Kasparow rief dabei die Delegierten auf, das angekratzte Image der russischen Demokratie mit einem gemeinsamen Vorgehen gegen die Kreml-Führung zu retten. Er kritisierte, die politische Führung Moskaus habe „unter dem Mantra liberaler Prinzipien eine vollständige Diktatur geschaffen“.[76]
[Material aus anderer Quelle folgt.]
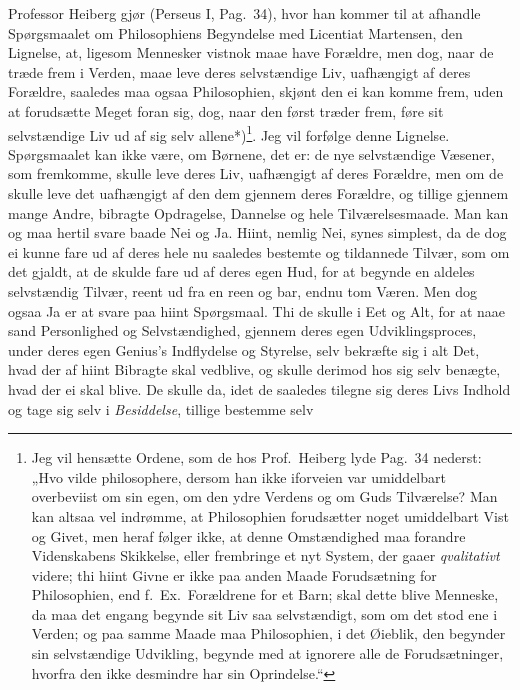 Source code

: \documentclass[12pt,a4paper]{book}
\newcommand{\apage}[1]{\marginnote{\footnotesize\textit{[#1]}}}
\begin{document}
Professor Heiberg gjør (Perseus I, Pag.\ 34), hvor han kommer til at
afhandle Spørgsmaalet om Philosophiens Begyndelse med Licentiat
Martensen, den Lignelse, at, ligesom Mennesker vistnok maae have
Forældre, men dog, naar de træde frem i Verden, maae leve deres
selvstændige Liv, uafhængigt af deres Forældre, saaledes maa ogsaa
Philosophien, skjønt den ei kan komme frem, uden at forudsætte Meget
foran sig, dog, naar den \apage{50} først træder frem, føre sit selvstændige Liv
ud af sig selv allene*)\footnote{Jeg vil hensætte Ordene, som de hos
Prof.\ Heiberg lyde Pag.\ 34 nederst: „Hvo vilde philosophere, dersom
han ikke iforveien var umiddelbart overbeviist om sin egen, om den ydre
Verdens og om Guds Tilværelse? Man kan altsaa vel indrømme, at
Philosophien forudsætter noget umiddelbart Vist og Givet, men heraf
følger ikke, at denne Omstændighed maa forandre Videnskabens Skikkelse,
eller frembringe et nyt System, der gaaer \emph{qvalitativt} videre; thi hiint
Givne er ikke paa anden Maade Forudsætning for Philosophien, end f.\
Ex.\ Forældrene for et Barn; skal dette blive Menneske, da maa det
engang begynde sit Liv saa selvstændigt, som om det stod ene i Verden;
og paa samme Maade maa Philosophien, i det Øieblik, den begynder sin
selvstændige Udvikling, begynde med at ignorere alle de Forudsætninger,
hvorfra den ikke desmindre har sin Oprindelse.“}. Jeg vil forfølge
denne Lignelse. Spørgsmaalet kan ikke være, om Børnene, det er: de nye
selvstændige Væsener, som fremkomme, skulle leve deres Liv, uafhængigt
af deres Forældre, men om de skulle leve det uafhængigt af den dem
gjennem deres Forældre, og tillige gjennem mange Andre, bibragte
Opdragelse, Dannelse og hele Tilværelsesmaade. Man kan og maa hertil
svare baade Nei og Ja. Hiint, nemlig Nei, synes simplest, da de dog ei
kunne fare ud af deres hele nu saaledes bestemte og tildannede Tilvær,
som om det gjaldt, at de skulde fare ud af deres egen Hud, for at
begynde en aldeles selvstændig Tilvær, reent ud fra en reen og bar,
endnu tom Væren. Men dog ogsaa Ja er at svare paa hiint Spørgsmaal. Thi
de skulle i Eet og Alt, for at naae sand Personlighed og
Selvstændighed, gjennem deres egen Udviklingsproces, under deres egen
Genius's Indflydelse og Styrelse, selv bekræfte sig i alt Det, hvad der
af hiint Bibragte skal vedblive, og skulle derimod hos sig selv benægte,
hvad der ei skal blive. De skulle da, idet de saaledes tilegne sig
deres Livs Indhold og tage sig selv i \emph{Besiddelse}, tillige bestemme selv
\end{document}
Russische Medien berichteten im Vorfeld über zahlreiche Störversuche, zum Beispiel eine Demonstration von Mitgliedern einer regierungsfreundlich eingestellten Jugendorganisation.
Vom 31. Mai bis 3. Juni 2012 nahm Kasparow als Vertreter der Vereinigten Bürgerfront an der Bilderberg-Konferenz teil, die in Chantilly (US-Bundesstaat Virginia) stattfand.[77]
Anfang April 2013 trat Kasparow aus dem Vorstand von Solidarnost zurück, blieb aber Mitglied der Organisation.[78] Im November 2013 beantragte Kasparow die lettische Staatsbürgerschaft, da er in Russland politische Verfolgung fürchtete.[79] Im Februar 2014 erhielt Kasparow die kroatische Staatsbürgerschaft.[80]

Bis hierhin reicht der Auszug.